Monday, December 20, 2010

Human Rights Watch Denounces Israel’s Policies As Apartheid


Today, the human rights’ New-York based organization, Human Rights Watch (HRW), published a comprehensive report untitled “Separate and Unequal”, and it is a departure for an organization which is usually quite friendly towards Israel as opposed to Amnesty International. The report shows that Israel operates a two-tier system for the Israeli and Palestinian populations of the occupied territories of the West Bank and East-Jerusalem. Human Rights Watch is calling on “The US and the EU to avoid supporting Israeli settlements policies that are inherently discriminatory and that violate international law.”

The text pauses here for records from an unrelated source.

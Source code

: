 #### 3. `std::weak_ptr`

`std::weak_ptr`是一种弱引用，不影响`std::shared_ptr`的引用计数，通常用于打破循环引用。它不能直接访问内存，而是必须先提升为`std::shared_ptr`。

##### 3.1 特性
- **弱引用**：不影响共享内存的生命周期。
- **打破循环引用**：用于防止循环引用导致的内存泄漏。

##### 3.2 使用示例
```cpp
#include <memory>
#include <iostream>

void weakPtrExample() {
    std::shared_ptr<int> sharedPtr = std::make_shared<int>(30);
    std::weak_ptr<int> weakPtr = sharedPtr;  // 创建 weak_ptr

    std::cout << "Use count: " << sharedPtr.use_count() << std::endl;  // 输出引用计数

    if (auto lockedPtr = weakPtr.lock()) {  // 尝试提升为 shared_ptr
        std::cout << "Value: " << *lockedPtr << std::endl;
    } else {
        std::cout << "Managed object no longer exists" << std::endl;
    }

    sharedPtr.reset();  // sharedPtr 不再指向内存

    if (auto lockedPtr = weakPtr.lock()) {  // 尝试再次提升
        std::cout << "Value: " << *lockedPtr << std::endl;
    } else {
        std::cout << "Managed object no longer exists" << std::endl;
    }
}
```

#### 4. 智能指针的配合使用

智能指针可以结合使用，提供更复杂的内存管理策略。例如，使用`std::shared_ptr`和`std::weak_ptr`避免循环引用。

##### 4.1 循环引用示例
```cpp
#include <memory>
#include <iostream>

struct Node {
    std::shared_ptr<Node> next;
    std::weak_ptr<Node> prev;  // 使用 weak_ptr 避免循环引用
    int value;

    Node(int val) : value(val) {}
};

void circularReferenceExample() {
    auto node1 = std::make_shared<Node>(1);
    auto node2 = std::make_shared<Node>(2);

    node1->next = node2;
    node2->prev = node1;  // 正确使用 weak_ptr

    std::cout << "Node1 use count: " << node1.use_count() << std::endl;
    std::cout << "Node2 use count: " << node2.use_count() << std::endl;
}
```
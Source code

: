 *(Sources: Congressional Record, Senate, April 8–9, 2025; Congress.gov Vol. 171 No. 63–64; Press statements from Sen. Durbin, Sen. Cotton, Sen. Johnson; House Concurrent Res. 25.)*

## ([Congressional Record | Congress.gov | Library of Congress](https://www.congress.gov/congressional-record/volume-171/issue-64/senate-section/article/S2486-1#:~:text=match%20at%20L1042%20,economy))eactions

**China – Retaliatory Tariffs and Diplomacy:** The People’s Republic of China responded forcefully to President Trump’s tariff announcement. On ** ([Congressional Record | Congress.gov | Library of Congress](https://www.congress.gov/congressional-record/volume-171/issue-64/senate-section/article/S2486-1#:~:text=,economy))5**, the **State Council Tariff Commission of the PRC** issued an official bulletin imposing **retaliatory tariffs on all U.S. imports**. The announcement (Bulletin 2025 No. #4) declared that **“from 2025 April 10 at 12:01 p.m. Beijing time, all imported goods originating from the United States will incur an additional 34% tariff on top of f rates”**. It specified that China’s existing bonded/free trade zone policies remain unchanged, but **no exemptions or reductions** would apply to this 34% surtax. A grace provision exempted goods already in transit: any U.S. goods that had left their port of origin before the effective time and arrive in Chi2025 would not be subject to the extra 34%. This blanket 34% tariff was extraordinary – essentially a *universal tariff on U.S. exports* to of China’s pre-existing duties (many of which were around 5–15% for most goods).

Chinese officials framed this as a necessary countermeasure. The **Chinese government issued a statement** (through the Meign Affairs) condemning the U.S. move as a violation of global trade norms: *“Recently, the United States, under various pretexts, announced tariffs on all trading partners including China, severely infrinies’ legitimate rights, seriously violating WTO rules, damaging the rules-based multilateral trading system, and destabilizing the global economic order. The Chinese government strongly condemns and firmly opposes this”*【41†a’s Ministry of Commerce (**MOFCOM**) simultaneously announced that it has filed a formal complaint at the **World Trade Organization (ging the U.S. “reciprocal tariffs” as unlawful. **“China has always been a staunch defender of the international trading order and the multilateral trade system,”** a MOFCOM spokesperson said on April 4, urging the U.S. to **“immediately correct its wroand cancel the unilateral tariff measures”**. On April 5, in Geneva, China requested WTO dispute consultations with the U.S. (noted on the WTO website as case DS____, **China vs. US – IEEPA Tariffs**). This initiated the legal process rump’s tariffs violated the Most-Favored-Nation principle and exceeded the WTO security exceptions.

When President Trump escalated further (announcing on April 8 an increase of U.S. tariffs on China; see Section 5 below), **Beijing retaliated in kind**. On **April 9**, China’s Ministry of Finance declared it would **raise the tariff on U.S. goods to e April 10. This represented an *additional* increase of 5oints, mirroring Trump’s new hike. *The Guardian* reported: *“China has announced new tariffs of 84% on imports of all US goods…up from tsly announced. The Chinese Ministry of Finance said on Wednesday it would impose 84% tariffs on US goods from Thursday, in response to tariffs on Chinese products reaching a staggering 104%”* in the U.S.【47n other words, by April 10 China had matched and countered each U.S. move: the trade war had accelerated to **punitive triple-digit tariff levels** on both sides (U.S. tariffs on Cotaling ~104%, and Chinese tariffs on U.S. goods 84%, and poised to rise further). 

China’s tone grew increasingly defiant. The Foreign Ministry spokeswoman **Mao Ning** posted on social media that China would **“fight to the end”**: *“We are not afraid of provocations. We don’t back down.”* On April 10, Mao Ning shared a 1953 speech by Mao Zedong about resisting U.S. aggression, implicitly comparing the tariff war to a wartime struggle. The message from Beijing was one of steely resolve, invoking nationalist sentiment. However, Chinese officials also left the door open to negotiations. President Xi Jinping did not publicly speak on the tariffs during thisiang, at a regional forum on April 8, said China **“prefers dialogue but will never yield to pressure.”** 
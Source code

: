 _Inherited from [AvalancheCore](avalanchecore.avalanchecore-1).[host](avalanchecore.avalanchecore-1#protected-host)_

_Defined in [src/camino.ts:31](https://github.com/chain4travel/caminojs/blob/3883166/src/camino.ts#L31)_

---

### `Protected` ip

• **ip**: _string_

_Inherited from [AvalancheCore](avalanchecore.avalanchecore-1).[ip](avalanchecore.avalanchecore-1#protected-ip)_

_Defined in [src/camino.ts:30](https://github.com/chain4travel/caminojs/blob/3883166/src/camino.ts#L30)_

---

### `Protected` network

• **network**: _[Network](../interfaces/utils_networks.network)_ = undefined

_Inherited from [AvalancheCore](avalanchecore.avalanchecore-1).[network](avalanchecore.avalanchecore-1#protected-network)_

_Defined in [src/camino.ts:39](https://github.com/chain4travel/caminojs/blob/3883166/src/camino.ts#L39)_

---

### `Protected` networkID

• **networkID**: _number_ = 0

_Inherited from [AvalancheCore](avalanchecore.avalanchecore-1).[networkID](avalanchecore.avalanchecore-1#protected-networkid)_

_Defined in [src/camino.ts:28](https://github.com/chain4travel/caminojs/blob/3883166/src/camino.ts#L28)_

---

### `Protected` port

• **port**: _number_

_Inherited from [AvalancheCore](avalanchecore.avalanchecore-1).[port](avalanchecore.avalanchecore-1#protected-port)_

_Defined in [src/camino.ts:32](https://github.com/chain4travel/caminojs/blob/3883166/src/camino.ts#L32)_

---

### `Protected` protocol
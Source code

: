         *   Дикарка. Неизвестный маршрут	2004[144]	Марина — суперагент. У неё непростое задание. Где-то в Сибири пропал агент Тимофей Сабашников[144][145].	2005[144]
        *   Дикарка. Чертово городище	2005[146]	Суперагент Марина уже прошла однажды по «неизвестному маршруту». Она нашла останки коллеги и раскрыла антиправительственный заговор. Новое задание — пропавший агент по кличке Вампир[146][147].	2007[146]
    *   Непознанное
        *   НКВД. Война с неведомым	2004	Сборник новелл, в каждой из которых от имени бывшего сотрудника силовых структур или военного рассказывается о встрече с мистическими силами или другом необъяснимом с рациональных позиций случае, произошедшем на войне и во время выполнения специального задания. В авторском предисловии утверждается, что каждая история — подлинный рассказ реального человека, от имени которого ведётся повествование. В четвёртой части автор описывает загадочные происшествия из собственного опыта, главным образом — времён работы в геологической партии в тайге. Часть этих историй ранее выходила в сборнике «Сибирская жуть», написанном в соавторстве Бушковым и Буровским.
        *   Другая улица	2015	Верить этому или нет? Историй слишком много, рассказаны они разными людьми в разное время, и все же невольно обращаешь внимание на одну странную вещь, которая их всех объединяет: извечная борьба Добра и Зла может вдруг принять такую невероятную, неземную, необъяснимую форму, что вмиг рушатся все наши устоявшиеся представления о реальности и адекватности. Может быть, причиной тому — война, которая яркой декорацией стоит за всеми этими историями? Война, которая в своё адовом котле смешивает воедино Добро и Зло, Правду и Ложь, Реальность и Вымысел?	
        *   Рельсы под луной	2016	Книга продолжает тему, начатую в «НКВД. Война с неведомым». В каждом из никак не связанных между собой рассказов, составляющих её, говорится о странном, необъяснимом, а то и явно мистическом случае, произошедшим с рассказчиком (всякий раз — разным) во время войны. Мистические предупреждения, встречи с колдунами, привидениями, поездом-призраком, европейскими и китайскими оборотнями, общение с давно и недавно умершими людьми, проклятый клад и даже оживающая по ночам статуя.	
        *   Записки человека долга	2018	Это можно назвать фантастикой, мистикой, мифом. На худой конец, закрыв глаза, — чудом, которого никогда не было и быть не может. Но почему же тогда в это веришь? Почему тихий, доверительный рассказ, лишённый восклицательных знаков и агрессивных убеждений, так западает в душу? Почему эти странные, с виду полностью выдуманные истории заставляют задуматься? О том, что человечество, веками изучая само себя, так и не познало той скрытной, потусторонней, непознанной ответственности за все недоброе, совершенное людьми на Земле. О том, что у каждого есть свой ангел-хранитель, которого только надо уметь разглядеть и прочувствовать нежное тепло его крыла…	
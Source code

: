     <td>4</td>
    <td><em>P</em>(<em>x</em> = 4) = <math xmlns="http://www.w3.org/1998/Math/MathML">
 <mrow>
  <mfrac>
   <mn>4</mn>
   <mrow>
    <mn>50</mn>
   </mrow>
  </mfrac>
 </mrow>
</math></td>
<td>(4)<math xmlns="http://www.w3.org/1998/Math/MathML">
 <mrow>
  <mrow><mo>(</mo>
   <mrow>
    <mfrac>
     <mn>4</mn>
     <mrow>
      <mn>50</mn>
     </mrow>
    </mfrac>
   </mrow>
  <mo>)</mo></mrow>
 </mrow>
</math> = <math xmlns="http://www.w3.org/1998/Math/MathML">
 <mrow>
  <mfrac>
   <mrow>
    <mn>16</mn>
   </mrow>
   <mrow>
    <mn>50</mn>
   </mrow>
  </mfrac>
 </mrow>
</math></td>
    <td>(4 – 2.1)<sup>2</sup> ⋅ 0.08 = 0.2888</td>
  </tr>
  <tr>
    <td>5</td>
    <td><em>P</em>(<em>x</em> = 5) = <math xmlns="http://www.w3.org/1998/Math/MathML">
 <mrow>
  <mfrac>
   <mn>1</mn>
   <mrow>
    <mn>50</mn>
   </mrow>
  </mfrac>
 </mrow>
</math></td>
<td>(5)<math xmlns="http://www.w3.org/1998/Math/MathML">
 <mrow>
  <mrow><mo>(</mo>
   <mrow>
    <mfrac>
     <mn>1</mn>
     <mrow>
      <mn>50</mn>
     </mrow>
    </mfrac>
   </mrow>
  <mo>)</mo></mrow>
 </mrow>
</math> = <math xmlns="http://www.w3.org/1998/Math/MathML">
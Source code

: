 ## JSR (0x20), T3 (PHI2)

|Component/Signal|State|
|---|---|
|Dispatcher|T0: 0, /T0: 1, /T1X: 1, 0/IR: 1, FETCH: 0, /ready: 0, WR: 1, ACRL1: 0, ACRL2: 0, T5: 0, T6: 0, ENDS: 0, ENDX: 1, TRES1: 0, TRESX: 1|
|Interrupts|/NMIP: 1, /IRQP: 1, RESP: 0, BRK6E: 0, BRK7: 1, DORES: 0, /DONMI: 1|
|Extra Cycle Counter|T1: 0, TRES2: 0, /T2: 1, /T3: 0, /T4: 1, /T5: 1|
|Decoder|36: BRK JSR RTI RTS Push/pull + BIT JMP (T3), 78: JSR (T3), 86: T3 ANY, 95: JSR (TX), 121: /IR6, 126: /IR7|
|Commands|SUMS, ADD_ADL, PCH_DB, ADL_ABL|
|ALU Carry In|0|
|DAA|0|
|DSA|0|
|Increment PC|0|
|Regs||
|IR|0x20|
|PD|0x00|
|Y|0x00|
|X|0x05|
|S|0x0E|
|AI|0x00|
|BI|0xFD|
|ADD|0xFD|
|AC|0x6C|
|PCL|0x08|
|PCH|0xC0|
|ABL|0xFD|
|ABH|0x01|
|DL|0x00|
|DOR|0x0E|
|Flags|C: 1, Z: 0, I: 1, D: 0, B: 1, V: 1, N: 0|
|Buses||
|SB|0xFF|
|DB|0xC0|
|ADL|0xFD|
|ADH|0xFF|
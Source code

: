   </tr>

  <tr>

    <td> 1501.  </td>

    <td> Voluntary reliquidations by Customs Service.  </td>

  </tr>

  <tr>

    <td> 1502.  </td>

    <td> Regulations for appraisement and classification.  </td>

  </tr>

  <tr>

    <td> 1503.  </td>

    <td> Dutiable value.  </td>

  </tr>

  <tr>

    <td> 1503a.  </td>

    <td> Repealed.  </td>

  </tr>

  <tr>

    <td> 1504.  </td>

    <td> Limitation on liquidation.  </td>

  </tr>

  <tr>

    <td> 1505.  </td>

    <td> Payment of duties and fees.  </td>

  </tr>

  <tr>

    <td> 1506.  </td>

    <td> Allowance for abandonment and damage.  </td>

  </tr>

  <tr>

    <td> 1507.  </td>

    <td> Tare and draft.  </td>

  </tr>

“Palestinians face systematic discrimination merely because of their race, ethnicity, and national origin, depriving them of electricity, water, schools, and access to road. Meanwhile, near by Jewish settlers enjoy all of these state provided benefits. While Israeli settlements flourish, Palestinians, under Israeli control, live in a time warp-not just separate, not just unequal, but sometimes even pushed off their lands and out of their homes,” said Carroll Bogert from Human Rights Watch.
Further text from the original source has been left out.